[Source texts of formatted documents]

- Opening Delimiter -

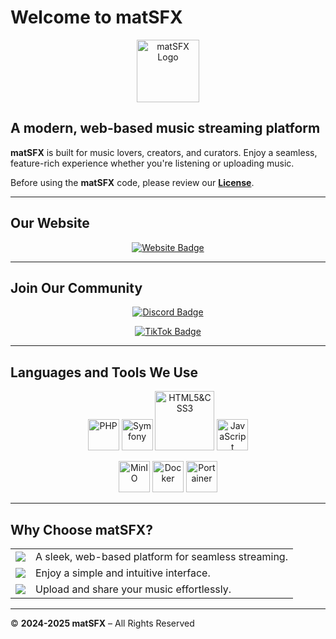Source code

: # Welcome to matSFX  

<p align="center">
  <img width="100" alt="matSFX Logo" src="https://github.com/user-attachments/assets/730d9753-a1ff-4bb9-abb3-a3d5a86b8a3f">
</p>  

## A modern, web-based music streaming platform  

**matSFX** is built for music lovers, creators, and curators. Enjoy a seamless, feature-rich experience whether you're listening or uploading music.  

Before using the **matSFX** code, please review our **[License](LICENSE.md)**.  

---

## Our Website  

<p align="center">
  <a href="https://matsfx.com">
    <img src="https://img.shields.io/badge/Visit%20Our%20Website-Here-blue?style=for-the-badge" alt="Website Badge">
  </a>
</p>  

---

## Join Our Community  

<p align="center">
  <a href="https://discord.matsfx.com">
    <img src="https://img.shields.io/badge/Join%20Our%20Discord-5865F2?style=for-the-badge&logo=discord&logoColor=white" alt="Discord Badge">
  </a>  
</p>  

<p align="center">
  <a href="https://tiktok.com/@matsfxmusic">
    <img src="https://img.shields.io/badge/Follow%20Us%20on%20TikTok-black?style=for-the-badge&logo=tiktok&logoColor=white" alt="TikTok Badge">
  </a>
</p>  

---

## Languages and Tools We Use  

<p align="center">
  <img src="https://cdn.jsdelivr.net/gh/devicons/devicon/icons/php/php-original.svg" width="50" height="50" alt="PHP"/>
  <img src="https://www.peanutsquare.com/wp-content/uploads/2024/04/Symfony-1-1.png" width="50" height="50" alt="Symfony"/>
  <img src="https://upload.wikimedia.org/wikipedia/commons/1/10/CSS3_and_HTML5_logos_and_wordmarks.svg" width="95" alt="HTML5&CSS3"/>
  <img src="https://cdn.jsdelivr.net/gh/devicons/devicon/icons/javascript/javascript-original.svg" width="50" height="50" alt="JavaScript"/>
</p> 

<p align="center">
  <img src="https://artifacthub.io/image/aec2a822-2a3f-41a6-8a71-57c5d75d011e@3x" width="50" height="50" alt="MinIO"/>
  <img src="https://cdn4.iconfinder.com/data/icons/logos-and-brands/512/97_Docker_logo_logos-512.png" width="50" height="50" alt="Docker"/>
  <img src="https://cdn.jsdelivr.net/gh/devicons/devicon/icons/portainer/portainer-original.svg" width="50" height="50" alt="Portainer"/>
</p>  

---

## Why Choose matSFX?  

<table align="center">
  <tr>
    <td><img src="https://img.shields.io/badge/Modern%20&%20Lightweight-✔-green?style=for-the-badge"></td>
    <td>A sleek, web-based platform for seamless streaming.</td>
  </tr>
  <tr>
    <td><img src="https://img.shields.io/badge/User--Friendly-✔-green?style=for-the-badge"></td>
    <td>Enjoy a simple and intuitive interface.</td>
  </tr>
  <tr>
    <td><img src="https://img.shields.io/badge/Creator--Friendly-✔-green?style=for-the-badge"></td>
    <td>Upload and share your music effortlessly.</td>
  </tr>
</table>  

---

© **2024-2025 matSFX** – All Rights Reserved  

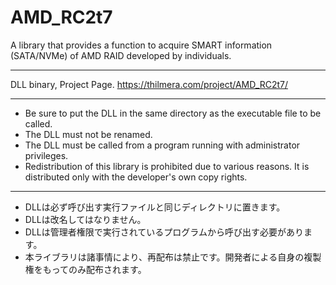 # AMD_RC2t7
A library that provides a function to acquire SMART information (SATA/NVMe) of AMD RAID developed by individuals.

----

DLL binary, Project Page.
https://thilmera.com/project/AMD_RC2t7/

----

* Be sure to put the DLL in the same directory as the executable file to be called.
* The DLL must not be renamed.
* The DLL must be called from a program running with administrator privileges.
* Redistribution of this library is prohibited due to various reasons. It is distributed only with the developer's own copy rights.

----

* DLLは必ず呼び出す実行ファイルと同じディレクトリに置きます。
* DLLは改名してはなりません。
* DLLは管理者権限で実行されているプログラムから呼び出す必要があります。
* 本ライブラリは諸事情により、再配布は禁止です。開発者による自身の複製権をもってのみ配布されます。

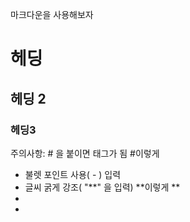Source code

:마크다운을 사용해보자

# 헤딩
## 헤딩 2
### 헤딩3

주의사항: # 을 붙이면 태그가 됨
#이렇게

- 불렛 포인트 사용( - ) 입력
- 글씨 굵게 강조( "\**" 을 입력)  **이렇게 **
- 
- 

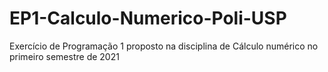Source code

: # EP1-Calculo-Numerico-Poli-USP
Exercício de Programação 1 proposto na disciplina de Cálculo numérico no primeiro semestre de 2021
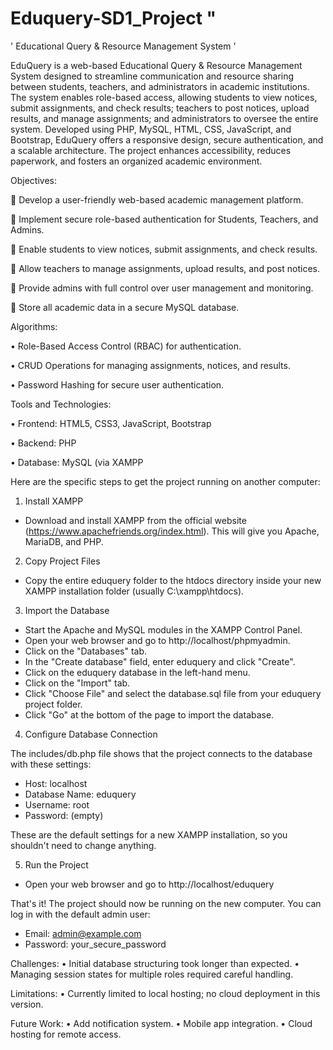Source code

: # Eduquery-SD1_Project " 
' Educational Query & Resource Management System '
 
EduQuery is a web-based Educational Query & Resource Management System designed to streamline communication and resource sharing between students, teachers, and administrators in academic institutions. The system enables role-based access, allowing students to view notices, submit assignments, and check results; teachers to post notices, upload results, and manage assignments; and administrators to oversee the entire system. Developed using PHP, MySQL, HTML, CSS, JavaScript, and Bootstrap, EduQuery offers a responsive design, secure authentication, and a scalable architecture. The project enhances accessibility, reduces paperwork, and fosters an organized academic environment.

Objectives:

	Develop a user-friendly web-based academic management platform.

	Implement secure role-based authentication for Students, Teachers, and Admins.

	Enable students to view notices, submit assignments, and check results.

	Allow teachers to manage assignments, upload results, and post notices.

	Provide admins with full control over user management and monitoring.

	Store all academic data in a secure MySQL database.

Algorithms:

•	Role-Based Access Control (RBAC) for authentication.

•	CRUD Operations for managing assignments, notices, and results.

•	Password Hashing for secure user authentication.


Tools and Technologies:

•	Frontend: HTML5, CSS3, JavaScript, Bootstrap

•	Backend: PHP

•	Database: MySQL (via XAMPP


Here are the specific steps to get the project running on another computer:
  1. Install XAMPP

   * Download and install XAMPP from the official website (https://www.apachefriends.org/index.html). This will give you Apache, MariaDB, and PHP.

  2. Copy Project Files

   * Copy the entire eduquery folder to the htdocs directory inside your new XAMPP installation folder (usually C:\xampp\htdocs).

  3. Import the Database

   * Start the Apache and MySQL modules in the XAMPP Control Panel.
   * Open your web browser and go to http://localhost/phpmyadmin.
   * Click on the "Databases" tab.
   * In the "Create database" field, enter eduquery and click "Create".
   * Click on the eduquery database in the left-hand menu.
   * Click on the "Import" tab.
   * Click "Choose File" and select the database.sql file from your eduquery project folder.
   * Click "Go" at the bottom of the page to import the database.

  4. Configure Database Connection

  The includes/db.php file shows that the project connects to the database with these settings:

   * Host: localhost
   * Database Name: eduquery
   * Username: root
   * Password: (empty)

  These are the default settings for a new XAMPP installation, so you shouldn't need to change anything.

  5. Run the Project

   * Open your web browser and go to http://localhost/eduquery

  That's it! The project should now be running on the new computer. You can log in with the default admin user:

   * Email: admin@example.com
   * Password: your_secure_password

Challenges:
•	Initial database structuring took longer than expected.
•	Managing session states for multiple roles required careful handling.

Limitations:
•	Currently limited to local hosting; no cloud deployment in this version.

Future Work:
•	Add notification system.
•	Mobile app integration.
•	Cloud hosting for remote access.
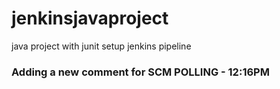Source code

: # jenkinsjavaproject
java project with junit setup jenkins pipeline

### Adding a new comment for SCM POLLING - 12:16PM
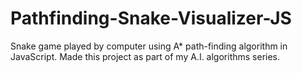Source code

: # Pathfinding-Snake-Visualizer-JS
Snake game played by computer using A* path-finding algorithm in JavaScript. Made this project as part of my A.I. algorithms series. 

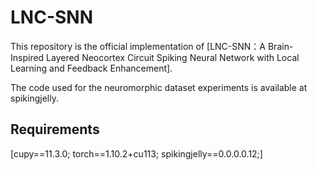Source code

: # LNC-SNN
This repository is the official implementation of [LNC-SNN：A Brain-Inspired Layered Neocortex Circuit Spiking Neural Network with Local Learning and Feedback Enhancement].

The code used for the neuromorphic dataset experiments is available at spikingjelly.

## Requirements
[cupy==11.3.0; torch==1.10.2+cu113; spikingjelly==0.0.0.0.12;]
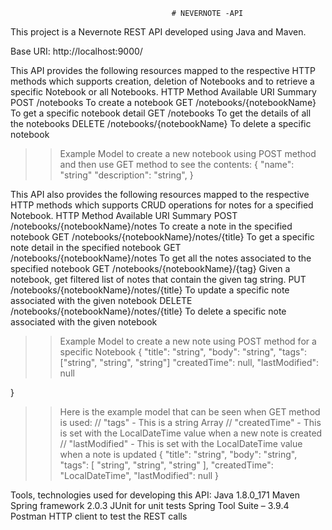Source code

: 
                                        # NEVERNOTE -API
This project is a Nevernote REST API developed using Java and Maven.

Base URI: http://localhost:9000/

This API provides the following resources mapped to the respective HTTP methods which supports creation, deletion of Notebooks and to retrieve a specific Notebook or all Notebooks. 
HTTP Method   Available URI	                         Summary
POST	        /notebooks	                      To create a notebook
GET	          /notebooks/{notebookName}       	To get a specific notebook detail
GET         	/notebooks                      	To get the details of all the notebooks
DELETE      	/notebooks/{notebookName}	        To delete a specific notebook

>> Example Model to create a new notebook using POST method and then use GET method to see the contents:
{
  "name": "string"
  "description": "string",
}

This API also provides the following resources mapped to the respective HTTP methods which supports CRUD operations for notes for a specified Notebook.
HTTP Method   Available URI	                                     Summary
POST	        /notebooks/{notebookName}/notes       	   To create a note in the specified notebook
GET        	  /notebooks/{notebookName}/notes/{title}	   To get a specific note detail in the specified notebook
GET	          /notebooks/{notebookName}/notes          	 To get all the notes associated to the specified notebook
GET         	/notebooks/{notebookName}/{tag}	           Given a notebook, get filtered list of notes that contain the given tag string.
PUT	          /notebooks/{notebookName}/notes/{title}	   To update a specific note associated with the given notebook
DELETE      	/notebooks/{notebookName}/notes/{title}	   To delete a specific note associated with the given notebook

>> Example Model to create a new note using POST method for a specific Notebook
{
  "title": "string",
  "body": "string",
  "tags": ["string", "string", "string"]
  "createdTime": null,
  "lastModified": null

}

>> Here is the example model that can be seen when GET method is used:
// "tags" - This is a string Array
// "createdTime" - This is set with the LocalDateTime value when a new note is created
// "lastModified" - This is set with the LocalDateTime value when a note is updated
{
  "title": "string",
  "body": "string",
  "tags": [ "string", "string", "string" ], 
  "createdTime": "LocalDateTime",
  "lastModified": null
}

Tools, technologies used for developing this API: 
Java 1.8.0_171
Maven
Spring framework 2.0.3
JUnit for unit tests
Spring Tool Suite – 3.9.4
Postman HTTP client to test the REST calls
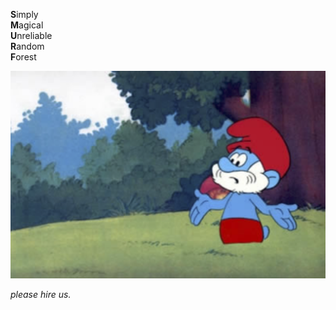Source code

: **S**imply<br />
**M**agical<br />
**U**nreliable<br />
**R**andom<br />
**F**orest


![smurf](res/smurf.png)


*please hire us.*

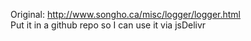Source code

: Original: http://www.songho.ca/misc/logger/logger.html    
Put it in a github repo so I can use it via jsDelivr
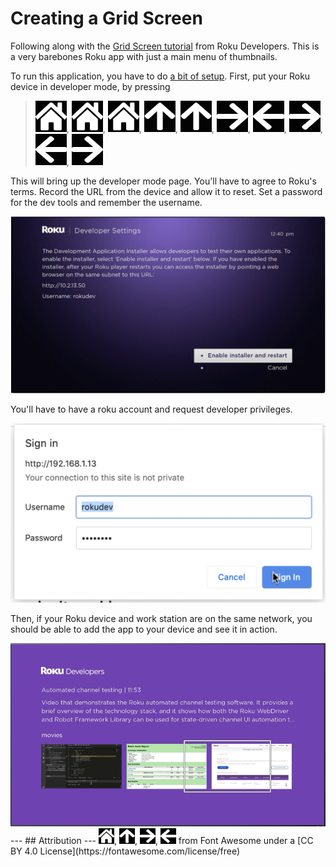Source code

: # Creating a Grid Screen

Following along with the [Grid Screen tutorial](https://developer.roku.com/en-gb/videos/courses/rsg/grid-screen.md) from Roku Developers. This is a very barebones Roku app with just a main menu of thumbnails.

To run this application, you have to do [a bit of setup](https://developer.roku.com/en-gb/videos/courses/rsg/development-setup.md). First, put your Roku device in developer mode, by pressing 

> <img src="./images/home-solid.svg" width="50" height="50" style="filter: invert(99%) sepia(94%) saturate(2%) hue-rotate(251deg) brightness(107%) contrast(100%);">, <img src="./images/home-solid.svg" width="50" height="50" style="filter: invert(99%) sepia(94%) saturate(2%) hue-rotate(251deg) brightness(107%) contrast(100%);">, <img src="./images/home-solid.svg" width="50" height="50" style="filter: invert(99%) sepia(94%) saturate(2%) hue-rotate(251deg) brightness(107%) contrast(100%);">, <img src="./images/arrow-up-solid.svg" width="50" height="50" style="filter: invert(99%) sepia(94%) saturate(2%) hue-rotate(251deg) brightness(107%) contrast(100%);">, <img src="./images/arrow-up-solid.svg" width="50" height="50" style="filter: invert(99%) sepia(94%) saturate(2%) hue-rotate(251deg) brightness(107%) contrast(100%);">, <img src="./images/arrow-right-solid.svg" width="50" height="50" style="filter: invert(99%) sepia(94%) saturate(2%) hue-rotate(251deg) brightness(107%) contrast(100%);">, <img src="./images/arrow-left-solid.svg" width="50" height="50" style="filter: invert(99%) sepia(94%) saturate(2%) hue-rotate(251deg) brightness(107%) contrast(100%);">, <img src="./images/arrow-right-solid.svg" width="50" height="50" style="filter: invert(99%) sepia(94%) saturate(2%) hue-rotate(251deg) brightness(107%) contrast(100%);">, <img src="./images/arrow-left-solid.svg" width="50" height="50" style="filter: invert(99%) sepia(94%) saturate(2%) hue-rotate(251deg) brightness(107%) contrast(100%);">, <img src="./images/arrow-right-solid.svg" width="50" height="50" style="filter: invert(99%) sepia(94%) saturate(2%) hue-rotate(251deg) brightness(107%) contrast(100%);">

This will bring up the developer mode page. You'll have to agree to Roku's terms. Record the URL from the device and allow it to reset. Set a password for the dev tools and remember the username. 

<img src="./images/DevSettingsScreenShot.png">

You'll have to have a roku account and request developer privileges. 

<img src="./images/BrowserSignIn.png">

Then, if your Roku device and work station are on the same network, you should be able to add the app to your device and see it in action.

<img src="./images/ActionShot.png">
---
## Attribution
---
<img src="./images/home-solid.svg" width="25" height="25" style="filter: invert(99%) sepia(94%) saturate(2%) hue-rotate(251deg) brightness(107%) contrast(100%);">, <img src="./images/arrow-up-solid.svg" width="25" height="25" style="filter: invert(99%) sepia(94%) saturate(2%) hue-rotate(251deg) brightness(107%) contrast(100%);">, <img src="./images/arrow-right-solid.svg" width="25" height="25" style="filter: invert(99%) sepia(94%) saturate(2%) hue-rotate(251deg) brightness(107%) contrast(100%);">, <img src="./images/arrow-left-solid.svg" width="25" height="25" style="filter: invert(99%) sepia(94%) saturate(2%) hue-rotate(251deg) brightness(107%) contrast(100%);"> from Font Awesome under a [CC BY 4.0 License](https://fontawesome.com/license/free)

- Closing Delimiter -

- _What to produce_: Where the string "when" occurs in a line above, count that line, and report solely the final figure.

- _Result of this exercise_: 3